A California woman ticketed for driving while wearing Google Glass, a tiny computer mounted on an eyeglass frame, had her citation dismissed on Thursday by a San Diego court commissioner who said he found no proof the device was operating at the time.
The case, which raises new questions about distracted driving, made headlines when technology entrepreneur Cecilia Abadie, one of thousands of people testing the device for Google Inc , was stopped for speeding in October by the California Highway Patrol on Interstate 15 in San Diego.
The officer then gave her a second citation for using a visual “monitor” in her car while driving, in what the Highway Patrol said was a violation of state law.

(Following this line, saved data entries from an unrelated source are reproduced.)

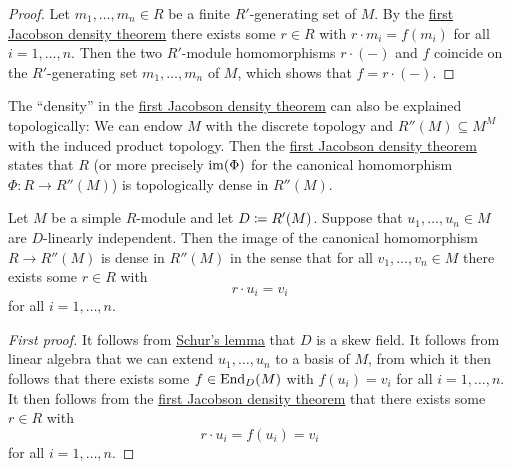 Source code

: \begin{proof}
  Let $m_1, \dotsc, m_n \in R$ be a finite $R'$-generating set of $M$.
  By the \hyperref[theorem: first jacobson density theorem]{first Jacobson density theorem} there exists some $r \in R$ with $r \cdot m_i = f(m_i)$ for all $i = 1, \dotsc, n$.
  Then the two $R'$-module homomorphisms $r \cdot (-)$ and $f$ coincide on the $R'$-generating set $m_1, \dotsc, m_n$ of $M$, which shows that $f = r \cdot (-)$.
\end{proof}


\begin{remark}
  The \enquote{density} in the \hyperref[theorem: first jacobson density theorem]{first Jacobson density theorem} can also be explained topologically:
  We can endow $M$ with the discrete topology and $R''(M) \subseteq M^M$ with the induced product topology.
  Then the \hyperref[theorem: first jacobson density theorem]{first Jacobson density theorem} states that $R$ (or more precisely $\operatorname{im}(\Phi)$ for the canonical homomorphism $\Phi \colon R \to R''(M)$) is topologically dense in $R''(M)$.
\end{remark}


\begin{theorem}
  \label{theorem: second jacobson density theorem}
  Let $M$ be a simple $R$-module and let $D \coloneqq R'(M)$.
  Suppose that $u_1, \dotsc, u_n \in M$ are $D$-linearly independent.
  Then the image of the canonical homomorphism $R \to R''(M)$ is dense in $R''(M)$ in the sense that for all $v_1, \dotsc, v_n \in M$ there exists some $r \in R$ with
  \[
    r \cdot u_i = v_i
  \]
  for all $i = 1, \dotsc, n$.
\end{theorem}


\begin{proof}[First proof]
  It follows from \hyperref[proposition: schurs lemma for modules]{Schur’s lemma} that $D$ is a skew field.
  It follows from linear algebra that we can extend $u_1, \dotsc, u_n$ to a basis of $M$, from which it then follows that there exists some $f \in \operatorname{End}_D(M)$ with $f(u_i) = v_i$ for all $i = 1, \dotsc, n$.
  It then follows from the \hyperref[theorem: first jacobson density theorem]{first Jacobson density theorem} that there exists some $r \in R$ with
  \[
      r \cdot u_i
    = f(u_i)
    = v_i
  \]
  for all $i = 1, \dotsc, n$.
\end{proof}


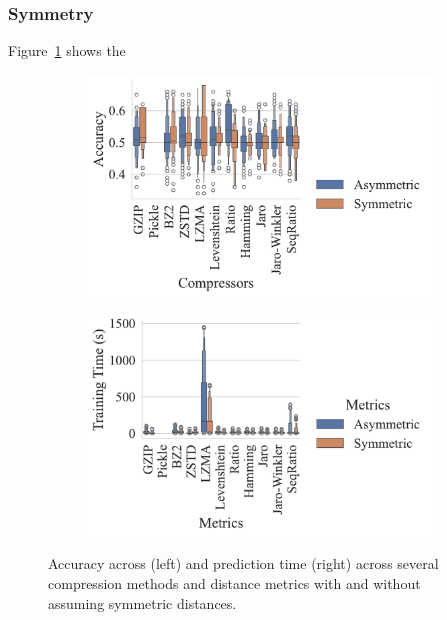 \subsubsection{Symmetry}

Figure~\ref{fig:truthseeker_symmetry} shows the 

\begin{figure}[h!]
    \centering
    \captionsetup[subfigure]{skip=0pt}
    \begin{subfigure}[t]{.44\textwidth}
        \centering
        \includegraphics[width=\textwidth]{figs/truthseeker/symmetric_vs_metric.pdf}
    \end{subfigure}
    \begin{subfigure}[t]{.44\textwidth}
        \centering
        \includegraphics[width=\textwidth]{figs/truthseeker/symmetric_vs_metric_train_time.pdf}
    \end{subfigure}
    \caption{Accuracy across (left) and prediction time (right) across several compression methods and distance metrics with and without assuming symmetric distances.}
    \label{fig:truthseeker_symmetry}
\end{figure}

Court Commissioner John Blair said he was dismissing the citation against Abadie, 44, on the grounds of a lack of proof that her Google Glass was turned on at the time.
“There is no testimony it was operating or in use while Ms. Abadie was driving,” he said during the hearing.
Blair also dismissed a speeding ticket against Abadie, because an expert did not appear to testify to the calibration on the officer’s speedometer. Blair said there was a lack of evidence to establish Abadie’s driving speed.
Google Glass, which projects a small screen in the corner of a wearer’s eye, is expected to become a major catalyst for what many believe to be the next big trend in mobile, wearable computing devices.
Developers are already crafting apps to try to position themselves if the devices, which can be voice- or motion-activated, prove popular with consumers. Abadie said she is developing such apps, and she said she transmitted live video of herself talking to reporters outside court on Thursday.
EXPLORER ON A MISSION
Highway Patrol Officer Keith Odle testified that he estimated Abadie had been driving her Toyota Prius at 85 miles per hour (137 km/h) in a 65 mph (105 km/h) zone when he pulled her over.
Odle said he had not been planning to cite Abadie for wearing Google Glass, but that he did so because of her reaction to his questions. “She got a little argumentative about whether or not it was legal for her to wear them,” he said.
Abadie, a Southern California entrepreneur who works independently to develop Web and mobile apps, gained widespread attention in October when she quickly posted the news of her ticket on social media.
“A cop just stopped me and gave me a ticket for wearing Google Glass while driving!” she wrote on the Google Plus social networking site.
She said outside the court after the ruling on Thursday that Google Glass does not give drivers any “blind spot.”
“I believe we have to start experimenting with devices like this,” Abadie told reporters. “As a hands-free device it is safer than a cell phone.”
Blair had said during the hearing that Google Glass “falls within the purview and intent” of the ban on driving with a monitor enacted by the California legislature.
The device is not yet available for sale to the general public, although the company is testing the product with the help of thousands of so-called “Explorers” who have been given early access to the technology. It is expected to come to market later this year.
“Glass is built to connect you more with the world around you, not distract you from it,” Google said in a statement.
Explorers should “always use Glass responsibly and put their safety and the safety of others first,” the company said.